KING LEAR. Tour to 9 December.

Tour

KING LEAR
by William Shakespeare translated by Zhu Sheng Hao adapted by David Tse Ka-Shing
Yellow Earth Theatre Company with Shanghai Dramatic Arts Centre Tour to 9 December 2006
Runs: 2hr One interval
Review: Jan Pick: 16 November at The Cube Stratford-upon-Avon

Shakespeare Shanghaied.
King Lear becomes a Chinese business tycoon in 2020, with a global business empire rum from a Shanghai where corporate power and money protect the elite. Videoconferencing in his penthouse over the division of his ‘kingdom’, his two elder daughters flatter him for their share, but Lear’s rage at perceived loss of face as his youngest, English-speaking Cordelia, refuses to play his game precipitates the family catastrophe. When Lear is scorned by the Chinese-speaking daughters he favoured he’s forced to realize his ‘blindness’ in ignoring Cordelia’s integrity and love.

Heavily cut, this co-production between Yellow Earth and Shanghai Dramatic Arts Centre still packs a powerful emotional punch. With four actors speaking predominantly in Mandarin Chinese and four in English, doubling and redoubling roles, the play gathers pace and power. It’s a tribute to the cast and director David Tse Ka-Shing that the two companies’ languages and acting styles merge seamlessly. Dual-language surtitles on a flat-screen tone-in with the silvery-metal set, some of its panels clear, some frosted, allowing back-projections of city offices or bleak open land in this futuristic world where swords seem as natural as mobile phones.

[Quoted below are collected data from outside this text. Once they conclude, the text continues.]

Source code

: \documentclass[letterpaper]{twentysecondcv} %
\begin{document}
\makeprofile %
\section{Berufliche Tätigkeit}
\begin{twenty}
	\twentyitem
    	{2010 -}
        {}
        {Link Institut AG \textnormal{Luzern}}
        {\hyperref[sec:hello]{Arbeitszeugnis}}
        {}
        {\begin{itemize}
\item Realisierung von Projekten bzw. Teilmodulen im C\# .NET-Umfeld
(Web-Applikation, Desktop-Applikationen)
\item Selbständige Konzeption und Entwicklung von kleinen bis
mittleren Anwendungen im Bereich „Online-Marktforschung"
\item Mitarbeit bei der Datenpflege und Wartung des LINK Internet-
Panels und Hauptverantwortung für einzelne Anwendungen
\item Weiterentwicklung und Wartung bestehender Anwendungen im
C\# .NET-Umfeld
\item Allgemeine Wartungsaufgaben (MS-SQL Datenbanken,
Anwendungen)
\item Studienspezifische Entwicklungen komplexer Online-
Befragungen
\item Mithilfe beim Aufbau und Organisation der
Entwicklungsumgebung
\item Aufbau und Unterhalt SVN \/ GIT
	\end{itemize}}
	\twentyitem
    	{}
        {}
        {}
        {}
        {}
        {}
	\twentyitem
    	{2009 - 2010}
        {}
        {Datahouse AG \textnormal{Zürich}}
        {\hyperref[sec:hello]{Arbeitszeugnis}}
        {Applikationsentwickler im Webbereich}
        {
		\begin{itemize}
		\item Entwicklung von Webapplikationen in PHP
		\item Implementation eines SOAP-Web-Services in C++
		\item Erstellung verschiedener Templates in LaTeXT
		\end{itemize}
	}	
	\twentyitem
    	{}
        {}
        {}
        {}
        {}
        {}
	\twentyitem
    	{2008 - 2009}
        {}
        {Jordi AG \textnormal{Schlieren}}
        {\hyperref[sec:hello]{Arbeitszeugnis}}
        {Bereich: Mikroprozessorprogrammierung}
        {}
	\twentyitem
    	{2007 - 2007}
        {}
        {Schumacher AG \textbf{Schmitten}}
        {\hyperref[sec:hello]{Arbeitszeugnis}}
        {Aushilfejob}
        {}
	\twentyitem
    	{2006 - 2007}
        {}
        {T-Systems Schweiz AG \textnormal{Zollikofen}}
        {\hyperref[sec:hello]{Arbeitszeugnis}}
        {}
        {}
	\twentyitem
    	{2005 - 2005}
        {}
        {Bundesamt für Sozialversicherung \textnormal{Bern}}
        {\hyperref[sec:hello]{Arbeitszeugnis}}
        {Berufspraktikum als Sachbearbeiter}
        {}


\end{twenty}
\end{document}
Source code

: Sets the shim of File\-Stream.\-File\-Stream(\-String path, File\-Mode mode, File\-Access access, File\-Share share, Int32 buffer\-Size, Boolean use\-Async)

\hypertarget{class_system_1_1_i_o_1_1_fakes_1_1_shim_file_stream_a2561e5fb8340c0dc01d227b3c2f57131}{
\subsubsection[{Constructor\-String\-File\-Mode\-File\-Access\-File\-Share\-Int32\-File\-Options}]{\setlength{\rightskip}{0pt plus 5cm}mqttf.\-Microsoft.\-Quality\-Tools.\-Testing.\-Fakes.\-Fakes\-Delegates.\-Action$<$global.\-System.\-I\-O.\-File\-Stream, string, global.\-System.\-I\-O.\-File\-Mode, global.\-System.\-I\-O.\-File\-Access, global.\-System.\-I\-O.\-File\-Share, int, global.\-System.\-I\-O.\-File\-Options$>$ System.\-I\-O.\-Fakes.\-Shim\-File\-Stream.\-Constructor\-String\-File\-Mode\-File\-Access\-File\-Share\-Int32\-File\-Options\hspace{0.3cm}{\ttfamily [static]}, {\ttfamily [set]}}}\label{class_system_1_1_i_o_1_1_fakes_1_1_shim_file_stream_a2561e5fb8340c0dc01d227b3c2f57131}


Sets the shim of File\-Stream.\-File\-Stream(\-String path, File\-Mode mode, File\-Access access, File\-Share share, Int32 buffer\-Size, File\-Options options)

Ably assisted by He Ju’s loyal Kent (adding occasional humour to the grimness) Zhou Ye Mang makes an impressive Lear, his innate dignity gradually crumbling to madness and despair. There’s no Fool, but his role’s re-created as Lear's subconscious by a white-clad chorus, moving behind him in the storm scene, chanting wisps of his observations as he grapples with his misjudgments.

Nina Kwok doubles a warmly sympathetic Cordelia and a spiky, subversive female Oswald, allying with anyone who’ll advance her cause. Zhang Lu’s Goneril, a glossily expensive business executive, and Xie Li’s vampish, flirty Regan with a nice line in sadism, are frighteningly convincing. The (offstage) blinding of David Yip’s honest old Gloucester is truly nasty. Matt McCooey’s a sexily predatory Edmund while Daniel York successfully juggles the sinister gangster Cornwall with an earnest, decent Edgar.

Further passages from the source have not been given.